PROMPT |
Could you set down the listing below exactly and omit its images?

======== DATA FOR THIS EXERCISE ========

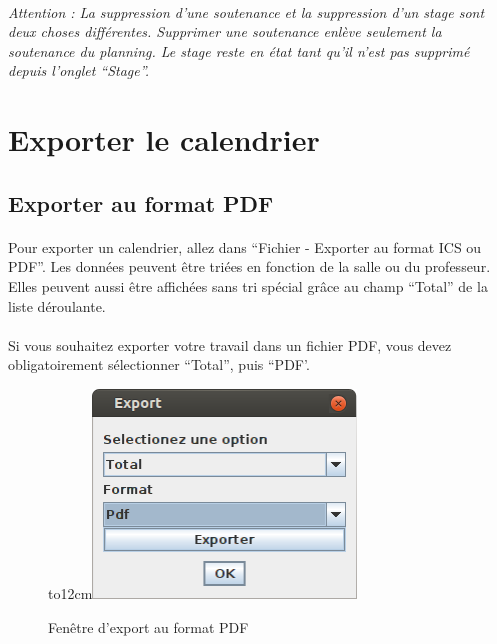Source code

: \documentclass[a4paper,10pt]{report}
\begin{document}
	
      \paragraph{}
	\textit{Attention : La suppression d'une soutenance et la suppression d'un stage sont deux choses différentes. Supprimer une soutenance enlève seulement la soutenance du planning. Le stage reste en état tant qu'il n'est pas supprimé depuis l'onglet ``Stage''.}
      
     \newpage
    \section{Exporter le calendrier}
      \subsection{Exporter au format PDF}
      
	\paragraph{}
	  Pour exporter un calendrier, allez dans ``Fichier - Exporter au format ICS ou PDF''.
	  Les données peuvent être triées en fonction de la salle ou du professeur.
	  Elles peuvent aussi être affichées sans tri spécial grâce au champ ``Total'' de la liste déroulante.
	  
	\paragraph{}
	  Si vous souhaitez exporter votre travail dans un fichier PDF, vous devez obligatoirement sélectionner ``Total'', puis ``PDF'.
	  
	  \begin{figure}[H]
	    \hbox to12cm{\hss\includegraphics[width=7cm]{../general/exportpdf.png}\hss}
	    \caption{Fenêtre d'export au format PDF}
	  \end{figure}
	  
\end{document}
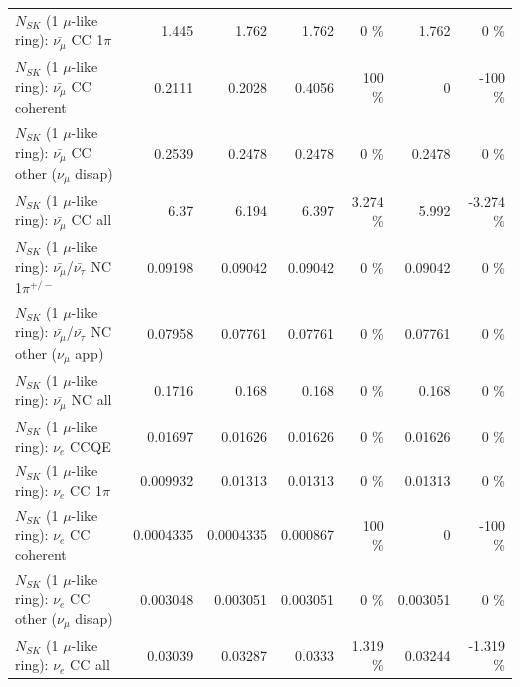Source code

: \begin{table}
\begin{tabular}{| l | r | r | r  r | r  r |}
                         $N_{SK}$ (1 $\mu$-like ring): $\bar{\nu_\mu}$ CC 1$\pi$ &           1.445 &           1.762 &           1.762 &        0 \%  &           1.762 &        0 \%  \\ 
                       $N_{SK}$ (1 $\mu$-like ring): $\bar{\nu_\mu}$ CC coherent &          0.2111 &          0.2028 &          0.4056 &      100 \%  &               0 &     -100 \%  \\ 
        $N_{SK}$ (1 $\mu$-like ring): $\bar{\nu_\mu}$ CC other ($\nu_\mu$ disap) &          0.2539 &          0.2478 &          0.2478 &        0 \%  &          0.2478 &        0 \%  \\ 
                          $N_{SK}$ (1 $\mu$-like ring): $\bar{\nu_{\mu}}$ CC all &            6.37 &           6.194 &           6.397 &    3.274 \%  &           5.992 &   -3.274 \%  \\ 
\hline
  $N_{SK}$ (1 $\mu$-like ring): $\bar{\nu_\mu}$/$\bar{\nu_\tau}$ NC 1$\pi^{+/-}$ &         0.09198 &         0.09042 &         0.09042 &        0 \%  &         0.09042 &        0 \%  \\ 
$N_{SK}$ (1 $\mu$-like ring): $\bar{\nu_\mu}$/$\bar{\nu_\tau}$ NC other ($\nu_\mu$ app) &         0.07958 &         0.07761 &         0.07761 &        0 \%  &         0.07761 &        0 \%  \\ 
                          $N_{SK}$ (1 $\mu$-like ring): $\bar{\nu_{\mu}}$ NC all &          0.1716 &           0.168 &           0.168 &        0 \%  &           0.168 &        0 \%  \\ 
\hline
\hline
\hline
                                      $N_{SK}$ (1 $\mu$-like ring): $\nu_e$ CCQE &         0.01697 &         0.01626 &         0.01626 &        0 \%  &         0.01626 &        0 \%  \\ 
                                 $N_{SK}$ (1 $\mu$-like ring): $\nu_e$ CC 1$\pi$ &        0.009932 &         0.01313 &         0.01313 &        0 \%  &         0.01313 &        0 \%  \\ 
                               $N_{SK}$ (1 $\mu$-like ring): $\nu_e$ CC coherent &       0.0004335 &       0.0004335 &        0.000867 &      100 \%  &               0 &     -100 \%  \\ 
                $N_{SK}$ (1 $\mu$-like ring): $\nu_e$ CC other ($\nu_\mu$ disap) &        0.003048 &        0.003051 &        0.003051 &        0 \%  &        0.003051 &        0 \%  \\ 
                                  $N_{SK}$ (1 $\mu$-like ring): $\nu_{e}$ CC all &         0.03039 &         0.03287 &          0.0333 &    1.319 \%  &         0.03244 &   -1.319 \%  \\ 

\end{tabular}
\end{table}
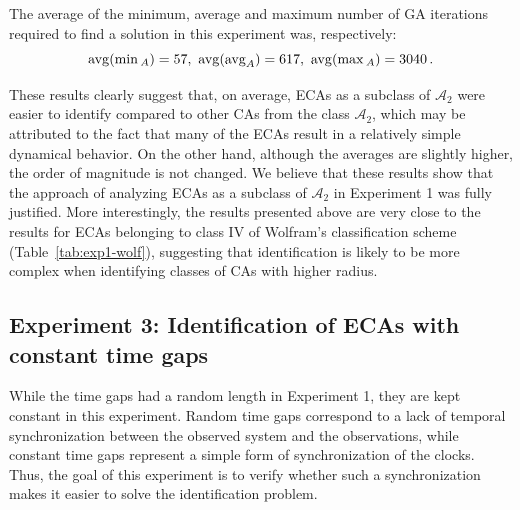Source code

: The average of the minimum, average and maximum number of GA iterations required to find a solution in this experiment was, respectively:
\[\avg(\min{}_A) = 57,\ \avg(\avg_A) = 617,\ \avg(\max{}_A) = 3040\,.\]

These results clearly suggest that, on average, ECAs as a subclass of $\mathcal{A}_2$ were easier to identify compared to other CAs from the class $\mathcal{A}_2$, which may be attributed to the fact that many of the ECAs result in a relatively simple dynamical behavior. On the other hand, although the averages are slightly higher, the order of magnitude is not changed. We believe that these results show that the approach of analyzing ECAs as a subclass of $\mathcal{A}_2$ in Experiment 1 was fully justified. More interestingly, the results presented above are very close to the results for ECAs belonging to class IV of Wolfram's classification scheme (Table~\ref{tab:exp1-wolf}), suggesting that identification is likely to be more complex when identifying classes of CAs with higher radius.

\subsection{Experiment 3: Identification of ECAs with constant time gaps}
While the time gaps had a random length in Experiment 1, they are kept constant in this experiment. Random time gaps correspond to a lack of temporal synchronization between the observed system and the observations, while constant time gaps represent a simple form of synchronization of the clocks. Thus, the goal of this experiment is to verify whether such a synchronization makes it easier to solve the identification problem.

========

EXERCISE OUTPUT |
Source code

: \documentclass[a4paper,10pt]{report}
\begin{document}
	
      \paragraph{}
	\textit{Attention : La suppression d'une soutenance et la suppression d'un stage sont deux choses différentes. Supprimer une soutenance enlève seulement la soutenance du planning. Le stage reste en état tant qu'il n'est pas supprimé depuis l'onglet ``Stage''.}
      
     \newpage
    \section{Exporter le calendrier}
      \subsection{Exporter au format PDF}
      
	\paragraph{}
	  Pour exporter un calendrier, allez dans ``Fichier - Exporter au format ICS ou PDF''.
	  Les données peuvent être triées en fonction de la salle ou du professeur.
	  Elles peuvent aussi être affichées sans tri spécial grâce au champ ``Total'' de la liste déroulante.
	  
	\paragraph{}
	  Si vous souhaitez exporter votre travail dans un fichier PDF, vous devez obligatoirement sélectionner ``Total'', puis ``PDF'.
	  
	  \begin{figure}[H]
	    \hbox to12cm{\hss\includegraphics[width=7cm]{../general/exportpdf.png}\hss}
	    \caption{Fenêtre d'export au format PDF}
	  \end{figure}
	  
\end{document}
Source code

: \begin{table}
\begin{tabular}{| l | r | r | r  r | r  r |}
                         $N_{SK}$ (1 $\mu$-like ring): $\bar{\nu_\mu}$ CC 1$\pi$ &           1.445 &           1.762 &           1.762 &        0 \%  &           1.762 &        0 \%  \\ 
                       $N_{SK}$ (1 $\mu$-like ring): $\bar{\nu_\mu}$ CC coherent &          0.2111 &          0.2028 &          0.4056 &      100 \%  &               0 &     -100 \%  \\ 
        $N_{SK}$ (1 $\mu$-like ring): $\bar{\nu_\mu}$ CC other ($\nu_\mu$ disap) &          0.2539 &          0.2478 &          0.2478 &        0 \%  &          0.2478 &        0 \%  \\ 
                          $N_{SK}$ (1 $\mu$-like ring): $\bar{\nu_{\mu}}$ CC all &            6.37 &           6.194 &           6.397 &    3.274 \%  &           5.992 &   -3.274 \%  \\ 
\hline
  $N_{SK}$ (1 $\mu$-like ring): $\bar{\nu_\mu}$/$\bar{\nu_\tau}$ NC 1$\pi^{+/-}$ &         0.09198 &         0.09042 &         0.09042 &        0 \%  &         0.09042 &        0 \%  \\ 
$N_{SK}$ (1 $\mu$-like ring): $\bar{\nu_\mu}$/$\bar{\nu_\tau}$ NC other ($\nu_\mu$ app) &         0.07958 &         0.07761 &         0.07761 &        0 \%  &         0.07761 &        0 \%  \\ 
                          $N_{SK}$ (1 $\mu$-like ring): $\bar{\nu_{\mu}}$ NC all &          0.1716 &           0.168 &           0.168 &        0 \%  &           0.168 &        0 \%  \\ 
\hline
\hline
\hline
                                      $N_{SK}$ (1 $\mu$-like ring): $\nu_e$ CCQE &         0.01697 &         0.01626 &         0.01626 &        0 \%  &         0.01626 &        0 \%  \\ 
                                 $N_{SK}$ (1 $\mu$-like ring): $\nu_e$ CC 1$\pi$ &        0.009932 &         0.01313 &         0.01313 &        0 \%  &         0.01313 &        0 \%  \\ 
                               $N_{SK}$ (1 $\mu$-like ring): $\nu_e$ CC coherent &       0.0004335 &       0.0004335 &        0.000867 &      100 \%  &               0 &     -100 \%  \\ 
                $N_{SK}$ (1 $\mu$-like ring): $\nu_e$ CC other ($\nu_\mu$ disap) &        0.003048 &        0.003051 &        0.003051 &        0 \%  &        0.003051 &        0 \%  \\ 
                                  $N_{SK}$ (1 $\mu$-like ring): $\nu_{e}$ CC all &         0.03039 &         0.03287 &          0.0333 &    1.319 \%  &         0.03244 &   -1.319 \%  \\ 

\end{tabular}
\end{table}
Source code

: The average of the minimum, average and maximum number of GA iterations required to find a solution in this experiment was, respectively:
\[\avg(\min{}_A) = 57,\ \avg(\avg_A) = 617,\ \avg(\max{}_A) = 3040\,.\]

These results clearly suggest that, on average, ECAs as a subclass of $\mathcal{A}_2$ were easier to identify compared to other CAs from the class $\mathcal{A}_2$, which may be attributed to the fact that many of the ECAs result in a relatively simple dynamical behavior. On the other hand, although the averages are slightly higher, the order of magnitude is not changed. We believe that these results show that the approach of analyzing ECAs as a subclass of $\mathcal{A}_2$ in Experiment 1 was fully justified. More interestingly, the results presented above are very close to the results for ECAs belonging to class IV of Wolfram's classification scheme (Table~\ref{tab:exp1-wolf}), suggesting that identification is likely to be more complex when identifying classes of CAs with higher radius.

\subsection{Experiment 3: Identification of ECAs with constant time gaps}
While the time gaps had a random length in Experiment 1, they are kept constant in this experiment. Random time gaps correspond to a lack of temporal synchronization between the observed system and the observations, while constant time gaps represent a simple form of synchronization of the clocks. Thus, the goal of this experiment is to verify whether such a synchronization makes it easier to solve the identification problem.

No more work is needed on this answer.